Di conseguenza le principali attenzioni sono catturate dall’aggiornamento di sistema operativo Android N. Si tratta naturalmente di un nome in codice e non ancora non sappiamo cosa si nasconda dietro la N che, ricordiamo, è la lettera progressiva degli aggiornamenti software. Qualcuno suggerisce Nougat o Nutella, ma si tratta solo di speculazioni o comunque di desideri. Dalle parti di Mountain View è trapelato poco o nulla. Piuttosto, sul versante delle funzionalità, si vocifera della possibile implementazione di funzionalità per migliorare le opzioni di gestione della batteria e della tecnologia per il riconoscimento del livello di pressione delle dita sul display. Una sorta di tasto destro nella scia di quanto già visto con l’iOS 9 di Apple.

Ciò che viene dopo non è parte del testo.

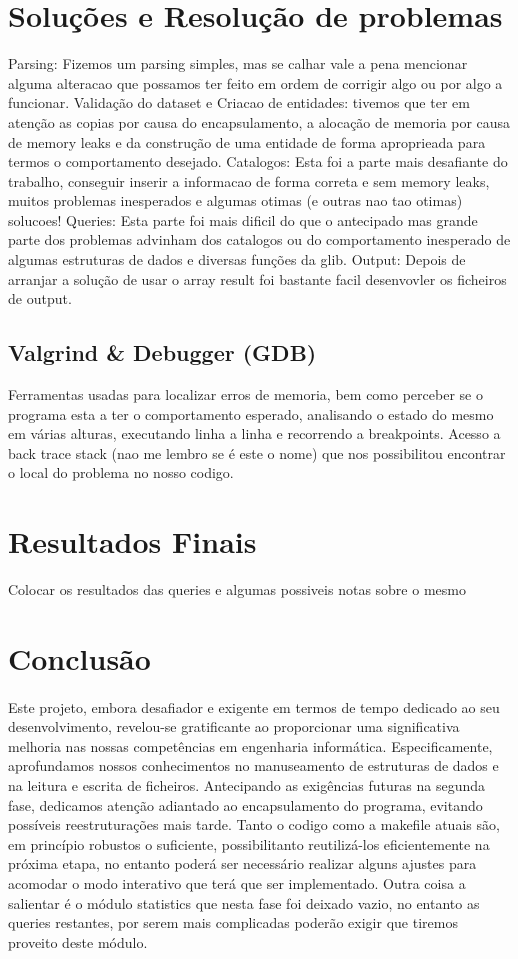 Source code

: \documentclass{article}
\begin{document}
\section{Soluções e Resolução de problemas}
Parsing: Fizemos um parsing simples, mas se calhar vale a pena mencionar alguma alteracao que possamos ter feito em ordem de corrigir algo ou por algo a funcionar.
Validação do dataset e Criacao de entidades: tivemos que ter em atenção as copias por causa do encapsulamento, a alocação de memoria por causa de memory leaks e da construção de uma entidade de forma aproprieada para termos o comportamento desejado.
Catalogos: Esta foi a parte mais desafiante do trabalho, conseguir inserir a informacao de forma correta e sem memory leaks, muitos problemas inesperados e algumas otimas (e outras nao tao otimas) solucoes!
Queries: Esta parte foi mais dificil do que o antecipado mas grande parte dos problemas advinham dos catalogos ou do comportamento inesperado de algumas estruturas de dados e diversas funções da glib. 
Output: Depois de arranjar a solução de usar o array result foi bastante facil desenvovler os ficheiros de output. 

\subsection{Valgrind & Debugger (GDB)}
Ferramentas usadas para localizar erros de memoria, bem como perceber se o programa esta a ter o comportamento esperado, analisando o estado do mesmo em várias alturas, executando linha a linha e recorrendo a breakpoints. Acesso a back trace stack (nao me lembro se é este o nome) que nos possibilitou encontrar o local do problema no nosso codigo.

\section{Resultados Finais}
Colocar os resultados das queries e algumas possiveis notas sobre o mesmo 
\section{Conclusão}
\paragraph{}Este projeto, embora desafiador e exigente em termos de tempo dedicado ao seu desenvolvimento, revelou-se gratificante ao proporcionar uma significativa melhoria nas nossas competências em engenharia informática. Especificamente, aprofundamos nossos conhecimentos no manuseamento de estruturas de dados e na leitura e escrita de ficheiros. Antecipando as exigências futuras na segunda fase, dedicamos atenção adiantado ao encapsulamento do programa, evitando possíveis reestruturações mais tarde. Tanto o codigo como a makefile atuais são, em princípio robustos o suficiente, possibilitanto reutilizá-los eficientemente na próxima etapa, no entanto poderá ser necessário realizar alguns ajustes para acomodar o modo interativo que terá que ser implementado. Outra coisa a salientar é o módulo statistics que nesta fase foi deixado vazio, no entanto as queries restantes, por serem mais complicadas poderão exigir que tiremos proveito deste módulo. 
\end{document}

Potrebbero poi arrivare conferme sul percorso di unificazione tra Chrome OS e Android. Anche se Hiroshi Lockmeier, SVP di Android e Chrome, ha escluso la fusione tra i due sistemi operativi per smartphone e tablet, non c’è dubbio che Mountain View stia lavorando per ottimizzare la reciproca esperienza d’uso. Il discorso è aperto e resta tutto da scrivere. Anzi, di recente BigG ha spiegato di essere impegnata nello sviluppo di un maggior numero di funzioni per Chrome OS, come l’aggiornamento visivo basato sul Material Design, un nuovo lettore multimediale, il miglioramento generale delle prestazioni e l’innalzamento del livello di sicurezza.

Google ha aggiornato Android Wear nel corso dell’ultimo anno con l’aggiunta di un miglior supporto gesto e di funzionalità Wi-Fi, ma potrebbe annunciare ulteriori miglioramenti, come ad esempio un migliore controllo vocale e maggiori controlli gestuali. Ed è possibile che Google annuncerà nuovi modelli di auto compatibili con Android Auto e un maggior numero di applicazioni di terze parti compatibili con il sistema di infotainment aziendale. Ma soprattutto sono attese sorprese sul fronte della realtà virtuale, vera e propria tendenza, come dimostrato dal recente Mobile World Congress di Barcellona. Il Wall Street Journal ha scritto della sviluppo di un “all-in-one virtual-reality headset“.